This is something of a hard post to write, for a number of reasons, not the least of which is that the topic comes as something of a surprise to me.
I am just going to state it, and then discuss it.
The vast majority of people (and companies) out there, whom think they know something of hardware/software/system level diagnostics and problem identification (from newbie to “veteran”) are either full of it, or really clueless. Or a mixture of these.
There are precious few people whom really, REALLY, grok problem analysis and diagnostics. They are at a limited number of places. Happily, we have a nice concentration of people who know this process and how to leverage it.

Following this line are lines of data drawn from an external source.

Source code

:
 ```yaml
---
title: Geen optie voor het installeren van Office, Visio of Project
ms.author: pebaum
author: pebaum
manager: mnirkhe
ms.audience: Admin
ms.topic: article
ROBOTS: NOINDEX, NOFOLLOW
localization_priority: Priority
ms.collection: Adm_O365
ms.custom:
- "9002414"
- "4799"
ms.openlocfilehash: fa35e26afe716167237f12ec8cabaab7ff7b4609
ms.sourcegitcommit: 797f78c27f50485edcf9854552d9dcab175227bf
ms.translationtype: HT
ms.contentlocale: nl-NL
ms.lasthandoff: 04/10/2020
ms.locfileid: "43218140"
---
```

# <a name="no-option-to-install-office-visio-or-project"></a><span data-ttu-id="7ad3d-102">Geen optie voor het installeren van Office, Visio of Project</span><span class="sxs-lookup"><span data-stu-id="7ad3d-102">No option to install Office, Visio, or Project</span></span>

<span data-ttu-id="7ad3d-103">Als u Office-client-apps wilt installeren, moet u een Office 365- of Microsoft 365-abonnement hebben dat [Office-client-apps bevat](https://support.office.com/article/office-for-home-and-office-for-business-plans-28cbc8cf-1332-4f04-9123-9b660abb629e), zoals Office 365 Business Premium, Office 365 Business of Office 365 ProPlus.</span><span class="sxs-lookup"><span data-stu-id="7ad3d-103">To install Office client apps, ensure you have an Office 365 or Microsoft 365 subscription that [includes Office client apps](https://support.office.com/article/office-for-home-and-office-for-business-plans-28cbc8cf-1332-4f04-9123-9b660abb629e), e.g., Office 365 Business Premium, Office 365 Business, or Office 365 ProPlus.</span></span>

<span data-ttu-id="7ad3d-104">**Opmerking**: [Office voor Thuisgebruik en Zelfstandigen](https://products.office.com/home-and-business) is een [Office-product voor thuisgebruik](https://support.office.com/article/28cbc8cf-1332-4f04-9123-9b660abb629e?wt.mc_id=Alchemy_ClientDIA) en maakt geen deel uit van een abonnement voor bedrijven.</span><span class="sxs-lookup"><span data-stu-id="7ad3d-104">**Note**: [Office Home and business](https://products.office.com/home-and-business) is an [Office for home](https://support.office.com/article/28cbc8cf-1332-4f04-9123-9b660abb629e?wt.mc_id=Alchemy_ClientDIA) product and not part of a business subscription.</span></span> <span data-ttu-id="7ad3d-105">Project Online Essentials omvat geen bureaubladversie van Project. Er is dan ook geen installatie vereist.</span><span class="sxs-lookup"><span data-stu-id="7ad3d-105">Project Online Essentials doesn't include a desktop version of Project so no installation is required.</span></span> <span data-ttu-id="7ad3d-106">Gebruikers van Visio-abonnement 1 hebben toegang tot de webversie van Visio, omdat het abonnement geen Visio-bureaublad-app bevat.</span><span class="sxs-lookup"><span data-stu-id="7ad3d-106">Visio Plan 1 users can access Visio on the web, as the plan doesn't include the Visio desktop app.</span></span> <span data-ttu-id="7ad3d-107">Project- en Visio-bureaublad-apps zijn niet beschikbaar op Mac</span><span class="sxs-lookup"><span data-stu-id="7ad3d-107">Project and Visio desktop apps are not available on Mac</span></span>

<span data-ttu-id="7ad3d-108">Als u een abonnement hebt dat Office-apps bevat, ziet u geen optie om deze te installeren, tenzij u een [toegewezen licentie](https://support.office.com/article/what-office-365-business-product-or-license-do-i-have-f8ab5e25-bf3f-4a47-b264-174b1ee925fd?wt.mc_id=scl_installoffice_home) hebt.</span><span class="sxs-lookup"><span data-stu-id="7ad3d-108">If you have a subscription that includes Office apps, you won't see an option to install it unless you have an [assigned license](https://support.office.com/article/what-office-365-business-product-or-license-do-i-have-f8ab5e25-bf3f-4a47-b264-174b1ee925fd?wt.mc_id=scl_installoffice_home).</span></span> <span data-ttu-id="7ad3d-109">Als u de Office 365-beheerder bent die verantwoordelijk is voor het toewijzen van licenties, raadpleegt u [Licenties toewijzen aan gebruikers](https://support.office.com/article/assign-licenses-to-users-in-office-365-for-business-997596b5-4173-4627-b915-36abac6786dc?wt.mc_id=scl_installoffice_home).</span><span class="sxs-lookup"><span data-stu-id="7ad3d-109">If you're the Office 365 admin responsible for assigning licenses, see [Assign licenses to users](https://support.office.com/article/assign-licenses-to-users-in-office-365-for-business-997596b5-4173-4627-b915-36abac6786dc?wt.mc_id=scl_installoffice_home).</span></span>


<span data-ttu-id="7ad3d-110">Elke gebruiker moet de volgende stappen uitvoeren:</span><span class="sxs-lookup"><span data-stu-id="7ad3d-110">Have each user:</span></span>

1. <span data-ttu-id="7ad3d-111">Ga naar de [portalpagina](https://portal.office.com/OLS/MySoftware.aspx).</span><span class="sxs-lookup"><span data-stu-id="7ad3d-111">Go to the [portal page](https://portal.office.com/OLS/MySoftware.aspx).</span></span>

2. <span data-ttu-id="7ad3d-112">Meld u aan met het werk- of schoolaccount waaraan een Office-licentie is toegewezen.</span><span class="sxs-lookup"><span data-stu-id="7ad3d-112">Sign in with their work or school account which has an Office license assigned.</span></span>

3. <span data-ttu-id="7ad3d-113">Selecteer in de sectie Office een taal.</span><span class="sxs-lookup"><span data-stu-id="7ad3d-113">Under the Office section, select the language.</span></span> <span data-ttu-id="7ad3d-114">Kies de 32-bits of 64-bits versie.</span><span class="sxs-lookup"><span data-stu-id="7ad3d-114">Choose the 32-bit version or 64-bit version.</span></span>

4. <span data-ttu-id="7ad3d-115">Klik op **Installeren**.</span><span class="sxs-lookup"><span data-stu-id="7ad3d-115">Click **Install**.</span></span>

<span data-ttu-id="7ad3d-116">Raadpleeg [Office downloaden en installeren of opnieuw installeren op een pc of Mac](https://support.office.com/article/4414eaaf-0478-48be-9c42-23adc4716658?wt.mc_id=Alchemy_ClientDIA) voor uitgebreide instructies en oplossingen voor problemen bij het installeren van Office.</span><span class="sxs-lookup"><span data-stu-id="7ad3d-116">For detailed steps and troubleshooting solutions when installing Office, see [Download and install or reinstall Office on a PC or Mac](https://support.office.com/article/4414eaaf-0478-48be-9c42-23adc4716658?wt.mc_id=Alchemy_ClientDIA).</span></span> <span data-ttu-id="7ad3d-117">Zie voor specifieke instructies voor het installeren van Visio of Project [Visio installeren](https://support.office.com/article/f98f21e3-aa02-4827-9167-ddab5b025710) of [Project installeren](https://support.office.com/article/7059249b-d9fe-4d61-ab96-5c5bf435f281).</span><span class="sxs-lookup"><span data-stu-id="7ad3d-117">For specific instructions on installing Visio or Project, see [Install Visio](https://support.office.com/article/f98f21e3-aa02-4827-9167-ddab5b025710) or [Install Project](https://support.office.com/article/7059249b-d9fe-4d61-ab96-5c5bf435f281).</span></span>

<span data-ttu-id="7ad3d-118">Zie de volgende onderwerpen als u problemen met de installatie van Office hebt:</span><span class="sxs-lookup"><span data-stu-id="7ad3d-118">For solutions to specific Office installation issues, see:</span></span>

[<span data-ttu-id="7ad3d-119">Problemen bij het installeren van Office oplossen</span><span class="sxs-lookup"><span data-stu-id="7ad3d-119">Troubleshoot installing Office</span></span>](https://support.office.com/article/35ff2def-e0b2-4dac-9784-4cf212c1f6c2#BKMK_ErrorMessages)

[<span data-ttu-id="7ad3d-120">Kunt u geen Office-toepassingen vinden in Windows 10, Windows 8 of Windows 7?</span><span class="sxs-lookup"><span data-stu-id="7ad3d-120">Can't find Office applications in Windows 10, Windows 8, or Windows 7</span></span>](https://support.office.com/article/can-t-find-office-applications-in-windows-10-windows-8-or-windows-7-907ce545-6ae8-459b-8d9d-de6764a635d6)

Over the last year, we’ve had people yell at us over (often self-induced) problems, do RMAs of expensive and time sensitive components for completely trivial issues that could be fixed within minutes with proper support in place. We’ve watched profound failures being repeated again and again by people whom I honestly thought would know better. We’ve seen “well known” people insist that particular problems they observed couldn’t possibly be what we indicated, as they know better (yet in the end it was exactly as we had indicated).
I am dumbfounded by this.
Note: this isn’t bragging. This isn’t “we are always right.” We follow a particular set of problem space reduction techniques to find out what the problem isn’t, and then invoke a very Sherlock Holmesian “if you eliminate the impossible, whatever remains ??? however improbable ??? must be the truth.” And we make “mistakes” in the sense that we try to provide rough guesses that we refine as we get more information.
That is, we follow a fairly intensive process it isolate the impossible (does the problem follow a change or remain in place, etc.) from the improbable. This process relies upon honest and accurate observation.
The interesting thing about this process is that it is fairly universal … we can diagnose problems at most any level in a stack with it. Isolate what is known to work from what doesn’t work, by honestly figuring out what is known to work. It works with other vendors kit as well. As long as the software/hardware monitoring doesn’t lie (and yes, some do lie, often badly), we can work this process.
The other aspect of this is that this is also how we build/ship systems. We build them, test them, and verify them before shipping. We know they are working with fairly high accuracy when they leave our dock. So if something isn’t working on arrival at a customer site, we can figure it out and solve it pretty quickly.
What blows me away is how few people can do this sort of analysis. Or maybe its that they are not willing to do this sort of analysis.